TASK STATEMENT: The required output is a number: how many lines of the data below include the string "accesso".

[Opening WORKING DATA section]

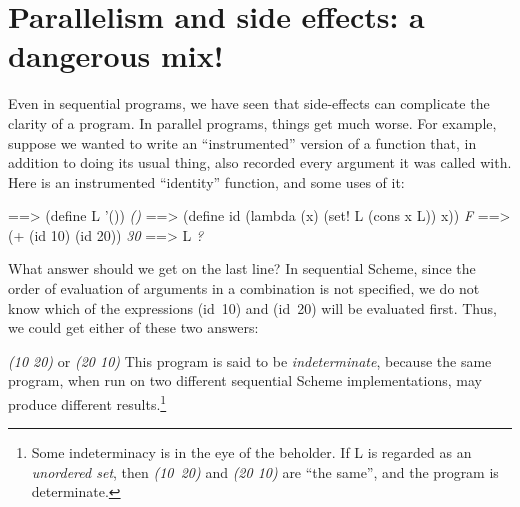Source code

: 
\section{Parallelism and side effects: a dangerous mix!}

\label{side-effects}

Even in sequential programs, we have seen that side-effects can complicate
the clarity of a program.  In parallel programs, things get much worse.  For
example, suppose we wanted to write an ``instrumented'' version of a function
that, in addition to doing its usual thing, also recorded every argument it
was called with.  Here is an instrumented ``identity'' function, and some
uses of it:

\beginlisp
==> (define L '())
{\em ()}
\null
==> (define id (lambda (x)
       (set! L (cons x L))
       x))
{\em F}
\null
==> (+ (id 10) (id 20))
{\em 30}
\null
==> L
{\em ?}
\endlisp

What answer should we get on the last line? In sequential Scheme,
since the order of evaluation of arguments in a combination is not
specified, we do not know which of the expressions
\mbox{\cf (id 10)} and \mbox{\cf (id 20)} will be evaluated first.  Thus, we
could get either of these two answers:

\beginlisp
{\em (10 20)}        {\rm or}        {\em (20 10)}
\endlisp
 This program is said to be {\em indeterminate\/}, because the same program,
when run on two different sequential Scheme implementations, may produce
different results.\footnote{
 Some indeterminacy is in the eye of the
beholder.  If {\cf L} is regarded as an {\em unordered set\/}, then
\mbox{\em (10 20)} and {\em (20 10)} are ``the same'', and the program is determinate. }

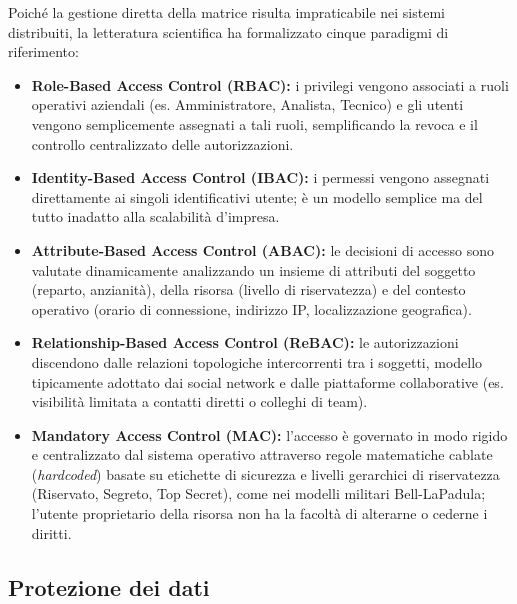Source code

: \documentclass[../../main.tex]{subfiles}
\begin{document}
Poiché la gestione diretta della matrice risulta impraticabile nei sistemi distribuiti, la letteratura scientifica ha formalizzato cinque paradigmi di riferimento:
\begin{itemize}
    \item \textbf{Role-Based Access Control (RBAC):} i privilegi vengono associati a ruoli operativi aziendali (es. Amministratore, Analista, Tecnico) e gli utenti vengono semplicemente assegnati a tali ruoli, semplificando la revoca e il controllo centralizzato delle autorizzazioni.
    \item \textbf{Identity-Based Access Control (IBAC):} i permessi vengono assegnati direttamente ai singoli identificativi utente; è un modello semplice ma del tutto inadatto alla scalabilità d'impresa.
    \item \textbf{Attribute-Based Access Control (ABAC):} le decisioni di accesso sono valutate dinamicamente analizzando un insieme di attributi del soggetto (reparto, anzianità), della risorsa (livello di riservatezza) e del contesto operativo (orario di connessione, indirizzo IP, localizzazione geografica).
    \item \textbf{Relationship-Based Access Control (ReBAC):} le autorizzazioni discendono dalle relazioni topologiche intercorrenti tra i soggetti, modello tipicamente adottato dai social network e dalle piattaforme collaborative (es. visibilità limitata a contatti diretti o colleghi di team).
    \item \textbf{Mandatory Access Control (MAC):} l'accesso è governato in modo rigido e centralizzato dal sistema operativo attraverso regole matematiche cablate (\textit{hardcoded}) basate su etichette di sicurezza e livelli gerarchici di riservatezza (Riservato, Segreto, Top Secret), come nei modelli militari Bell-LaPadula; l'utente proprietario della risorsa non ha la facoltà di alterarne o cederne i diritti.
\end{itemize}

\subsection{Protezione dei dati}
\label{subsec:protezione_dati}
\end{document}
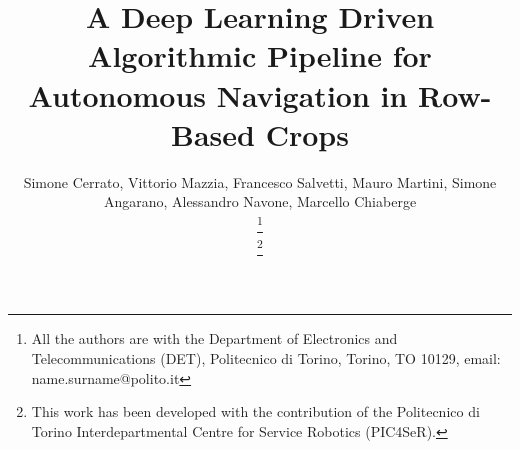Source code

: \documentclass[journal]{IEEEtran}
\begin{document}
%
\title{A Deep Learning Driven Algorithmic Pipeline for Autonomous Navigation in Row-Based Crops}
%
%
%

\author{
Simone Cerrato,
Vittorio Mazzia,
Francesco Salvetti,
Mauro Martini,
Simone Angarano,
Alessandro Navone,
Marcello Chiaberge%

\thanks{All the authors are with the Department of Electronics and Telecommunications (DET), Politecnico di Torino, Torino, TO 10129, email: name.surname@polito.it}%

\thanks{This work has been developed with the contribution of the Politecnico di Torino Interdepartmental Centre for Service Robotics (PIC4SeR).}%
}

% 
%
\end{document}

[Closing WORKING DATA section]

REPLY TO THE TASK: 2